▶ [EXERCISE INSTRUCTIONS]: Pictures aside, the data must be reproduced exactly.

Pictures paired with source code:
########

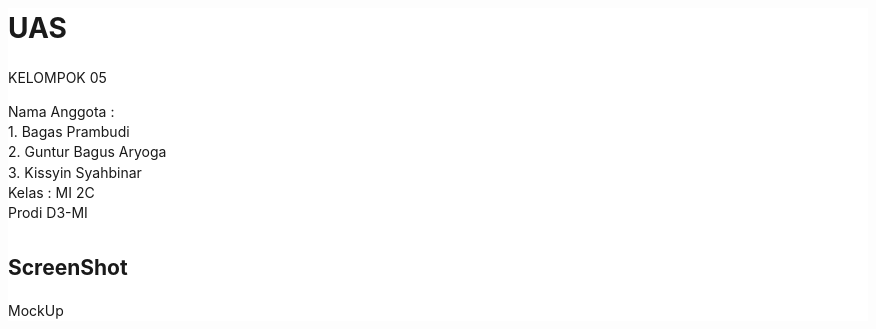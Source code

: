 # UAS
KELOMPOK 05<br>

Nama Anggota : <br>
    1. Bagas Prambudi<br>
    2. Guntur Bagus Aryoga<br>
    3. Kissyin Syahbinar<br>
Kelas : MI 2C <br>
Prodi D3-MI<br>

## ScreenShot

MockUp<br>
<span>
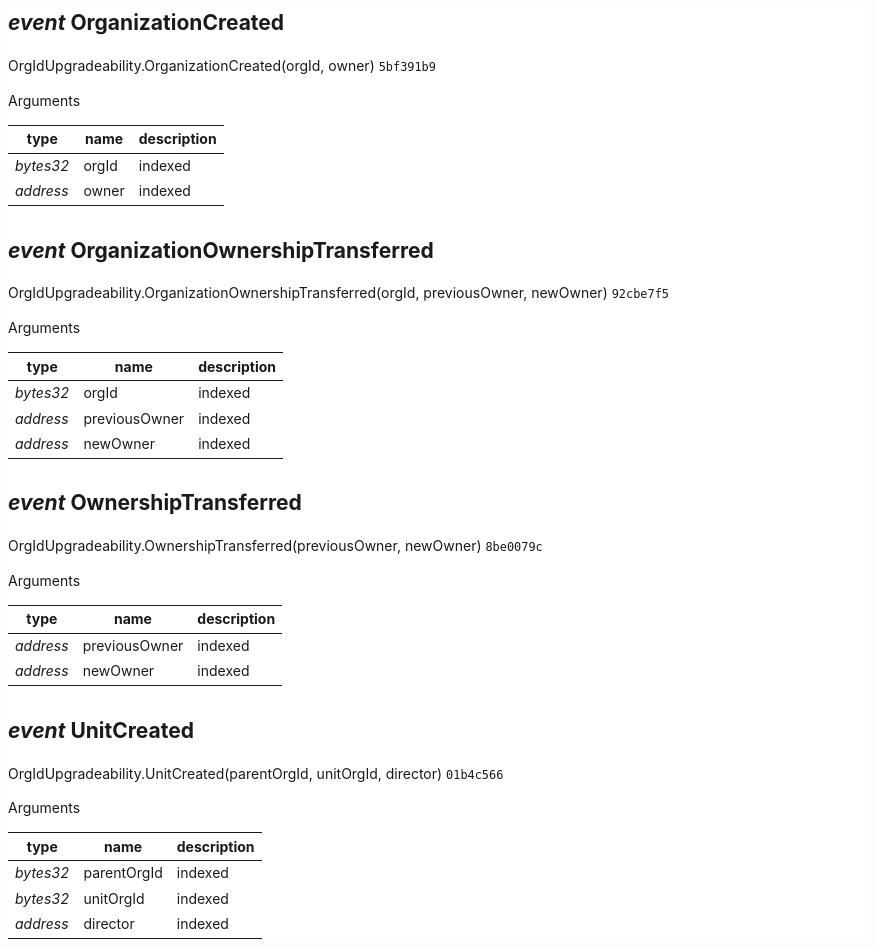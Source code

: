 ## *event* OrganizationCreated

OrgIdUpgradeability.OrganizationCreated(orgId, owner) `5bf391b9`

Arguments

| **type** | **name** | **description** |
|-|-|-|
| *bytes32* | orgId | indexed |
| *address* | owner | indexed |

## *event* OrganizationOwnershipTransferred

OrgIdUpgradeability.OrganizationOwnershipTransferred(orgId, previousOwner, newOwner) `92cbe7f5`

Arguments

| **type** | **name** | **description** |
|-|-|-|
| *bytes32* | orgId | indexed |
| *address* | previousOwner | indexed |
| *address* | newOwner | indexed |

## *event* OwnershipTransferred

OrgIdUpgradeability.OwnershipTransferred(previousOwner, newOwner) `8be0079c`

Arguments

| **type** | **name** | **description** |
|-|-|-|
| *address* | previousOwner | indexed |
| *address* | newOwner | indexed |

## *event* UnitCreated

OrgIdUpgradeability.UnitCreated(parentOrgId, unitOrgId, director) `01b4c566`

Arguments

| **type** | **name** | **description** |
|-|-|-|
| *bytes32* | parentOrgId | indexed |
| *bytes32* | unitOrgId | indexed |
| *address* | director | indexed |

########

▶ [RESPONSE]:
Source code

: # UAS
KELOMPOK 05<br>

Nama Anggota : <br>
    1. Bagas Prambudi<br>
    2. Guntur Bagus Aryoga<br>
    3. Kissyin Syahbinar<br>
Kelas : MI 2C <br>
Prodi D3-MI<br>

## ScreenShot

MockUp<br>
<span>
Source code

: ## *event* OrganizationCreated

OrgIdUpgradeability.OrganizationCreated(orgId, owner) `5bf391b9`

Arguments

| **type** | **name** | **description** |
|-|-|-|
| *bytes32* | orgId | indexed |
| *address* | owner | indexed |

## *event* OrganizationOwnershipTransferred

OrgIdUpgradeability.OrganizationOwnershipTransferred(orgId, previousOwner, newOwner) `92cbe7f5`

Arguments

| **type** | **name** | **description** |
|-|-|-|
| *bytes32* | orgId | indexed |
| *address* | previousOwner | indexed |
| *address* | newOwner | indexed |

## *event* OwnershipTransferred

OrgIdUpgradeability.OwnershipTransferred(previousOwner, newOwner) `8be0079c`

Arguments

| **type** | **name** | **description** |
|-|-|-|
| *address* | previousOwner | indexed |
| *address* | newOwner | indexed |

## *event* UnitCreated

OrgIdUpgradeability.UnitCreated(parentOrgId, unitOrgId, director) `01b4c566`

Arguments

| **type** | **name** | **description** |
|-|-|-|
| *bytes32* | parentOrgId | indexed |
| *bytes32* | unitOrgId | indexed |
| *address* | director | indexed |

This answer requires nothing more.